Les notaires en congrès : 15 propositions pour que le droit de la famille évolue
Dans le cadre du 121e congrès des notaires de France, qui se tiendra du 24 au 26 septembre à Montpellier, la profession a choisi d’étudier les évolutions législatives souhaitables pour simplifier et adapter le droit de la famille aux réalités actuelles.

Nous sommes des « notaires bâtisseurs », a déclaré Jean Gasté, notaire à Nantes et président du 121e congrès de la profession lors de la présentation à la presse des propositions et du rapport intitulé « Famille & créativité notariale : accompagner les tribus d’aujourd’hui ». Depuis les années 1960, la profession a ainsi formulé « plus de 1 500 propositions d’évolutions législatives », qui « ont donné lieu à plus de 200 textes », a-t-il rappelé, avant la présentation des propositions émises cette année par les trois commissions (composées de notaires bénévoles) en charge de la préparation du congrès.
La naissance de la famille
La première commission a travaillé sur les différentes étapes de la construction d’une famille. En termes de régime matrimonial, elle préconise de « dynamiser le régime de la communauté » en offrant la possibilité aux époux d’opter pour une « communauté restreinte », par le biais d’une convention permettant d’exclure certains éléments de leur patrimoine, et notamment leurs biens professionnels ou les fruits et revenus de leurs biens propres.
Pour réduire les contentieux liés au logement de la famille lors d’un divorce entre époux séparés de biens, elle propose d’intégrer dans le Code civil un alinéa prévoyant que « sauf clause contraire, toutes les dépenses ayant une affectation familiale et qui sont financées par l’un des époux à l’aide de ses gains et salaires, économisés ou non, sont présumés participer de son obligation de contribuer aux charges du mariage. »
Autre proposition : permettre aux parents de désigner, par anticipation, un tuteur pour un enfant mineur en cas d’empêchement, notamment lorsque le parent est vivant, mais hors d’état de manifester sa volonté. Cette disposition vise « à combler un vide » juridique, dans la mesure où « les dispositifs existants ne concernent que les majeurs », a précisé Stéphane David, notaire à Meudon (Hauts-de-Seine), et rapporteur général du congrès.
La vie de la famille
La deuxième commission a étudié plusieurs facettes de la vie de la famille.
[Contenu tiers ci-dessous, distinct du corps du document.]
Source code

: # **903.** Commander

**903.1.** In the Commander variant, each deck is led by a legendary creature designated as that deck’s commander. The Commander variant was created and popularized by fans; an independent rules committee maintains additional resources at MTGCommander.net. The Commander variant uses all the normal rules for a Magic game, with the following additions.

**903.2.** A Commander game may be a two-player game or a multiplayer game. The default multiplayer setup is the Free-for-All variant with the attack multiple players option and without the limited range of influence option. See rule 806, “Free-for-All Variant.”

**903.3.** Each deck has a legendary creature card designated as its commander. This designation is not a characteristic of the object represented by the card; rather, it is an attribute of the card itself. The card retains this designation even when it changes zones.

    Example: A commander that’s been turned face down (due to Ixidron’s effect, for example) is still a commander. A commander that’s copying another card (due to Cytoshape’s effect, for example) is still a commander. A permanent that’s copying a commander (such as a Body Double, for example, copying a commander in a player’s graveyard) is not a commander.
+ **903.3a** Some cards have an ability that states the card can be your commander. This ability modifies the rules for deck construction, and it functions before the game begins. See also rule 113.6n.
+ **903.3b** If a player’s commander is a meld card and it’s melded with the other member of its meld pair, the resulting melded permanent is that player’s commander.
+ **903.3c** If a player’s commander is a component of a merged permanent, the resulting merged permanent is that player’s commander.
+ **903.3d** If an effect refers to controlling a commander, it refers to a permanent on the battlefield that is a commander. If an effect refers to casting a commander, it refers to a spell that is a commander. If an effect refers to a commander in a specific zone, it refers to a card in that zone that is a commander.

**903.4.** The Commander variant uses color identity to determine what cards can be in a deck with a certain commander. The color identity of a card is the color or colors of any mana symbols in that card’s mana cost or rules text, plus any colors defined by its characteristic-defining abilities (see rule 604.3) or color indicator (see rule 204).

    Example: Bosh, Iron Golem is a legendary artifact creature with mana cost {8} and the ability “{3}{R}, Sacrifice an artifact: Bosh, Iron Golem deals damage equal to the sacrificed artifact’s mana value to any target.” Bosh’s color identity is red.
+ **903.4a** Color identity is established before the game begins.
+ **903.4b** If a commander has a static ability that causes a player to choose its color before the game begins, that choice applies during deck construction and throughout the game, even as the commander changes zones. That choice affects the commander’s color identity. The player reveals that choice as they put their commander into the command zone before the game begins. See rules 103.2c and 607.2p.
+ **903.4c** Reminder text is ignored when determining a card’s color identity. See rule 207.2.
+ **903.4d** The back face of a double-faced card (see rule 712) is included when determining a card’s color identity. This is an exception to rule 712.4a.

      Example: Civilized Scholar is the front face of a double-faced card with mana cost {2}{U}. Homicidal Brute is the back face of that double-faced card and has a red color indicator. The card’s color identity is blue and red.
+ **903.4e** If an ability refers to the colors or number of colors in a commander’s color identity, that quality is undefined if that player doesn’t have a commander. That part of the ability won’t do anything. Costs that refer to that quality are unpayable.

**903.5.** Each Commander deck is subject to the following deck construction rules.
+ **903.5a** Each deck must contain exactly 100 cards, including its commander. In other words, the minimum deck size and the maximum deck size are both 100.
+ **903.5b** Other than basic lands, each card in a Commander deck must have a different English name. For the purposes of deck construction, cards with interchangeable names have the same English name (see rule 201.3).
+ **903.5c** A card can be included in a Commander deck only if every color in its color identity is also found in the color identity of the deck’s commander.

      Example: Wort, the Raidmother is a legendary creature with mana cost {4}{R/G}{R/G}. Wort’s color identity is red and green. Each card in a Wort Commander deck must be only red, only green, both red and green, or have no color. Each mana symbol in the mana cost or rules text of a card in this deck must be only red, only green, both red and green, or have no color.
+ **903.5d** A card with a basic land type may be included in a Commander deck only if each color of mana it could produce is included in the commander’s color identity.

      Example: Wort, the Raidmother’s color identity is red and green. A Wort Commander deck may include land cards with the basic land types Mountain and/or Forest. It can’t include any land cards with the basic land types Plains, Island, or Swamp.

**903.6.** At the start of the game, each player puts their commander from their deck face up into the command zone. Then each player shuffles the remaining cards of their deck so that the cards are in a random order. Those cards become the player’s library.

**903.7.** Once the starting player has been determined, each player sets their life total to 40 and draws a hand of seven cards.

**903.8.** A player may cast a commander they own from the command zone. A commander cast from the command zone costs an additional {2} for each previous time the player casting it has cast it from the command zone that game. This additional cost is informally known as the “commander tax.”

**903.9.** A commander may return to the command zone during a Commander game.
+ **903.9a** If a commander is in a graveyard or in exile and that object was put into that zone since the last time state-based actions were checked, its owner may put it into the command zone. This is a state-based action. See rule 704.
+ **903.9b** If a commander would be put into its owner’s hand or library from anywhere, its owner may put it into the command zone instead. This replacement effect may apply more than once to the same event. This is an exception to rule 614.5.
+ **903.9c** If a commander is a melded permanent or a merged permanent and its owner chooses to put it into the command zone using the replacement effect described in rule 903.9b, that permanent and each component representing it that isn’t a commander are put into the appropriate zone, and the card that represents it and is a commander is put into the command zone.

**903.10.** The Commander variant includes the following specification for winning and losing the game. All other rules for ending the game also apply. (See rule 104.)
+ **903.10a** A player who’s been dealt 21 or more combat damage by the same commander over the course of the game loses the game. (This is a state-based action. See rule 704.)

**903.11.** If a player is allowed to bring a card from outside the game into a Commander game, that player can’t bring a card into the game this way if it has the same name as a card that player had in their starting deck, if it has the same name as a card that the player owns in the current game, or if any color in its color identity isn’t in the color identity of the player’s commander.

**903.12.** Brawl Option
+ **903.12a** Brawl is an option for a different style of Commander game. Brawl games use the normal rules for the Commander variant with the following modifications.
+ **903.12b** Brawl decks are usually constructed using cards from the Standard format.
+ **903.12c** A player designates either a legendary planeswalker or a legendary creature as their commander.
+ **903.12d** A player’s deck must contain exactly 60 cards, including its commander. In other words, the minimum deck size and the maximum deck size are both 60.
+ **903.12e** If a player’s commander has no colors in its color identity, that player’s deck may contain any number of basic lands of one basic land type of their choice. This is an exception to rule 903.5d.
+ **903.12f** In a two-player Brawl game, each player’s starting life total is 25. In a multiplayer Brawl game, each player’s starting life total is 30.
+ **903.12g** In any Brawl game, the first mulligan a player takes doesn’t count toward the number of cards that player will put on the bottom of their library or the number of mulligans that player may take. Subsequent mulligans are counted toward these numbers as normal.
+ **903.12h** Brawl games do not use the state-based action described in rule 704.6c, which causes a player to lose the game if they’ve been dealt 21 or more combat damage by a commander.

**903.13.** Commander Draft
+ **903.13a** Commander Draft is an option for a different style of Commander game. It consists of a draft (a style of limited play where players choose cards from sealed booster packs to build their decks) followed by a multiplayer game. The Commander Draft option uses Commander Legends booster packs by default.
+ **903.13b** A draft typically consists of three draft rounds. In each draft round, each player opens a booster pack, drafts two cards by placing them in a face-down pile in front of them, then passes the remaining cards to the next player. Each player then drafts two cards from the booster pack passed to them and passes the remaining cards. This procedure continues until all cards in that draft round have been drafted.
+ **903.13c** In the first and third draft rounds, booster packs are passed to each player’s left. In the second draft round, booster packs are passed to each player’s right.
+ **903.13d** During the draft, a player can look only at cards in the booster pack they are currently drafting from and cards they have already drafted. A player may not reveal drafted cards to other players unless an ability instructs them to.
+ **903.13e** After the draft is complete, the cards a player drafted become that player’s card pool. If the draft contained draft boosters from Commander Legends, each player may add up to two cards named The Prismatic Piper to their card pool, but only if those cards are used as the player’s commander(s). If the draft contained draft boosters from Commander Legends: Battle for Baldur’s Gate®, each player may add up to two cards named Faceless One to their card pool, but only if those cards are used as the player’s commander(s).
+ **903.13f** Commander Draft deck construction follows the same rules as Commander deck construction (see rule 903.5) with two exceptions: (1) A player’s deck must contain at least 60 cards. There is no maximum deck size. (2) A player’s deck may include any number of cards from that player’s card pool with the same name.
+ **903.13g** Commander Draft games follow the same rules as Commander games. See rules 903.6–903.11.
Elle préconise tout d’abord de simplifier la procédure de changement de régime matrimonial en supprimant le droit d’opposition des enfants et des tiers (créanciers), dont les intérêts sont protégés par d’autres dispositions du Code civil. Elle propose également de mieux définir les prérogatives de l’usufruitier et du nu-propriétaire sur les droits sociaux, en intégrant un corps de règles dans le Code civil, car ces questions sont la source d’un important contentieux, tant sur le plan juridique que fiscal.
Pour moderniser la liquidation du régime de la participation aux acquêts – « un régime peu prisé car considéré comme trop complexe », a souligné le rapporteur –, la commission suggère d’apporter des ajustements à deux règles qui perturbent la liquidation de la créance de participation : la première concerne la date de valorisation des biens originaires et finaux, et la seconde, la prescription de l’action en liquidation de la créance de participation.
Pour faciliter les financements des opérations immobilières familiales, qui « mêlent souvent partage et acquisition », elle propose de moderniser l’hypothèque légale du prêteur de deniers, en lui conférant la capacité de financer indifféremment les opérations de vente et de partage – et éviter ainsi que les banques ne sollicitent une hypothèque conventionnelle dès qu’une difficulté de qualification juridique apparaît.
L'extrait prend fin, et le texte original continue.